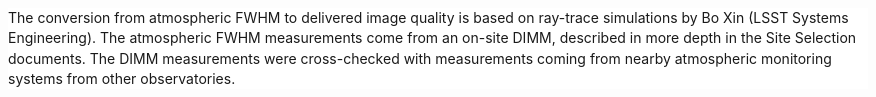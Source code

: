 The conversion from atmospheric FWHM to delivered image quality is
based on ray-trace simulations by Bo Xin (LSST Systems
Engineering). The atmospheric FWHM measurements come from an on-site
DIMM, described in more depth in the Site Selection documents. The
DIMM measurements were cross-checked with measurements coming from
nearby atmospheric monitoring systems from other observatories.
○ ○ ○ ○ ○ ○ ○
Using the material above, copy every line in which the string "from" occurs.

: The conversion from atmospheric FWHM to delivered image quality is
Engineering). The atmospheric FWHM measurements come from an on-site
DIMM measurements were cross-checked with measurements coming from
nearby atmospheric monitoring systems from other observatories.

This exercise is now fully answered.